In recent days, monopoly periods for biologics, which are medical products derived from living organisms and include many new and forthcoming cancer treatments, became the most controversial issue in the attempt to conclude a TPP. The highly technical and confusing biologics deal appears to not guarantee Big Pharma the minimum eight-year automatic monopolies that industry has taken for granted as an eventual TPP outcome. According to informed sources, countries could limit automatic biologics exclusivity to not more than five years, at which point affordable biosimilars could enter the market. (Biologics exclusivity is separate from and independent of patent protection, though the protections may overlap.) Yet the deal also includes mechanisms that would help the USTR browbeat countries, now and in the future, to get what Big Pharma wants, and pull countries toward longer monopoly periods.

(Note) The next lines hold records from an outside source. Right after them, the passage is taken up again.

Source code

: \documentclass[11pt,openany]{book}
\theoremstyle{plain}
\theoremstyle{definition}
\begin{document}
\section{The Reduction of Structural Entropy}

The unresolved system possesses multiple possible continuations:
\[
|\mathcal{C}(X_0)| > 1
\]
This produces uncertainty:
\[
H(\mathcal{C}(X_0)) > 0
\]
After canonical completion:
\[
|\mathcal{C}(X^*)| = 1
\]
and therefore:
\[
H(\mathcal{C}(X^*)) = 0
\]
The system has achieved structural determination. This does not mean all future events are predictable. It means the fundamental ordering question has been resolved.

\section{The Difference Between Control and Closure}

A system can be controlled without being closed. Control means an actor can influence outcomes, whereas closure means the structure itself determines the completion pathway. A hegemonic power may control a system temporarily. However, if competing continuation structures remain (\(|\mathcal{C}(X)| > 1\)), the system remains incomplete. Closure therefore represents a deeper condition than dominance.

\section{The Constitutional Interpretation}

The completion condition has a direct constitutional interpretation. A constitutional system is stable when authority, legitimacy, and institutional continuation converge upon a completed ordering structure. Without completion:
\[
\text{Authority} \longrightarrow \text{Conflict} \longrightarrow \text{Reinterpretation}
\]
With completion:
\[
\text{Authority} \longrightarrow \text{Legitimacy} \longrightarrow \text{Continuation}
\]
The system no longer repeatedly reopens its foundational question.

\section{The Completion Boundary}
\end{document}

This week, U.S. Rep. Sander Levin made clear that May 10 agreement limits exclusivity to five years, with a “concurrent period” mechanism to ensure faster access that is not present in the TPP biologics deal. Several other TPP rules, including those relating to patent term extensions, linkage and evergreening, go beyond the limits of the May 10th Agreement. In late July, 11 of the 28 Democrats who voted for Fast Track legislation warned in a letter that the TPP could fail in Congress if it did not adhere to the May 10 standard with respect to access to medicines.

With respect to other issues in the TPP’s Intellectual Property Chapter, the transition periods before developing countries must meet all of the TPP’s protections for pharmaceutical corporations and possible exceptions to those rules are not sufficient to protect access to medicines. Transition periods will be very short and apply to only a few of the most harmful rules. Exceptions will be limited to very few rules or countries. Within a few years, most, if not all, harmful TPP rules will apply to all countries.

Controversies over pharmaceuticals and intellectual property, including frequently unanimous resistance from negotiating countries, have held up the TPP for years. Many courageous negotiators and others from developing countries stood up to industry and USTR pressure, consistently, to protect their people’s health. A number of harmful rules were eliminated from TPP proposals as a result of this work.

Yet the Obama administration showed itself willing to risk its entire trade agenda to satisfy the avarice of the pharmaceutical lobby. In that respect, people everywhere trying to understand why medicine prices are so high find a disheartening answer in the TPP negotiations: The pharmaceutical industry has purchased tremendous influence with political leaders.